America, being a country that was founded on freedom of the people,
should not be a nation full of citizens who are forced to give their government
permission to monitor their data, watch their every move, and listen to their
every conversation 24/7.
Perhaps the
most important reason that we should not have to be forced to give our
government the open invitation to watch what we are doing on the Internet has
to do with the way the law works. Many actions
in politics and law are taken based on the idea of precedence. When a judgment is decided in a court case,
precedence is set. Cases thereafter that
are similar to that first one are very likely to have the same outcome because
the people involved will look back on how it was dealt with before. This in turn shapes the ideas of society as a
whole, as they grow on top of each other as time goes on. The infringements on our freedoms over the
recent decades have not happened all at once.
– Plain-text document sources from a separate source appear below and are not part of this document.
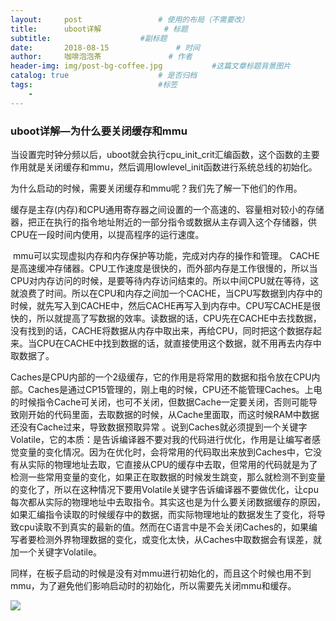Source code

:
 ```yaml
---
layout:     post   				 # 使用的布局（不需要改）
title:      uboot详解 	         # 标题 
subtitle:   				 #副标题
date:       2018-08-15 				 # 时间
author:     咖啡泡泡茶 			    # 作者
header-img: img/post-bg-coffee.jpg 	         #这篇文章标题背景图片
catalog: true 					 # 是否归档
tags:					         #标签
    - 
---
```


### uboot详解—为什么要关闭缓存和mmu

​	当设置完时钟分频以后，uboot就会执行cpu_init_crit汇编函数，这个函数的主要作用就是关闭缓存和mmu，然后调用lowlevel_init函数进行系统总线的初始化。

​	为什么启动的时候，需要关闭缓存和mmu呢？我们先了解一下他们的作用。

​	缓存是主存(内存)和CPU通用寄存器之间设置的一个高速的、容量相对较小的存储器，把正在执行的指令地址附近的一部分指令或数据从主存调入这个存储器，供CPU在一段时间内使用，以提高程序的运行速度。

​	mmu可以实现虚拟内存和内存保护等功能，完成对内存的操作和管理。
CACHE是高速缓冲存储器。CPU工作速度是很快的，而外部内存是工作很慢的，所以当CPU对内存访问的时候，是要等待内存访问结束的。所以中间CPU就在等待，这就浪费了时间。所以在CPU和内存之间加一个CACHE，当CPU写数据到内存中的时候，就先写入到CACHE中，然后CACHE再写入到内存中。CPU写CACHE是很快的，所以就提高了写数据的效率。读数据的话，CPU先在CACHE中去找数据，没有找到的话，CACHE将数据从内存中取出来，再给CPU，同时把这个数据存起来。当CPU在CACHE中找到数据的话，就直接使用这个数据，就不用再去内存中取数据了。

​	Caches是CPU内部的一个2级缓存，它的作用是将常用的数据和指令放在CPU内部。Caches是通过CP15管理的，刚上电的时候，CPU还不能管理Caches。上电的时候指令Cache可关闭，也可不关闭，但数据Cache一定要关闭，否则可能导致刚开始的代码里面，去取数据的时候，从Cache里面取，而这时候RAM中数据还没有Cache过来，导致数据预取异常 。说到Caches就必须提到一个关键字Volatile，它的本质：是告诉编译器不要对我的代码进行优化，作用是让编写者感觉变量的变化情况。因为在优化时，会将常用的代码取出来放到Caches中，它没有从实际的物理地址去取，它直接从CPU的缓存中去取，但常用的代码就是为了检测一些常用变量的变化，如果正在取数据的时候发生跳变，那么就检测不到变量的变化了，所以在这种情况下要用Volatile关键字告诉编译器不要做优化，让cpu每次都从实际的物理地址中去取指令。其实这也是为什么要关闭数据缓存的原因，如果汇编指令读取的时候缓存中的数据，而实际物理地址的数据发生了变化，将导致cpu读取不到真实的最新的值。然而在C语言中是不会关闭Caches的，如果编写者要检测外界物理数据的变化，或变化太快，从Caches中取数据会有误差，就加一个关键字Volatile。

​	同样，在板子启动的时候是没有对mmu进行初始化的，而且这个时候也用不到mmu，为了避免他们影响启动时的初始化，所以需要先关闭mmu和缓存。

![](http://wx1.sinaimg.cn/mw690/b00a7483gy1fuahlpf05gj20ha0h0gnb.jpg)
Tiny steps have been taken by those who oversee the laws and practices
of the government towards slipping our freedoms slowly out from under us. Whether this has been intentional or just by
circumstance is irrelevant, but stepping-stones have been set, leading our
country astray from the path of democracy.
An Internet
Terms of Service will set a large precedent for the relationship between our
government and its people. It is said, “If
you give a mouse a cookie, he’ll want a glass of milk.” The eerie question lurking in the backs of
the citizens of this country’s minds (or at least should be) is this: what
comes next? If in fact we are forced to
agree upon this Terms of Service, what is the next step that our government
will take in order to infringe on our privacy?
“When the people fear the government there is tyranny,
when the government fears the people there is liberty.”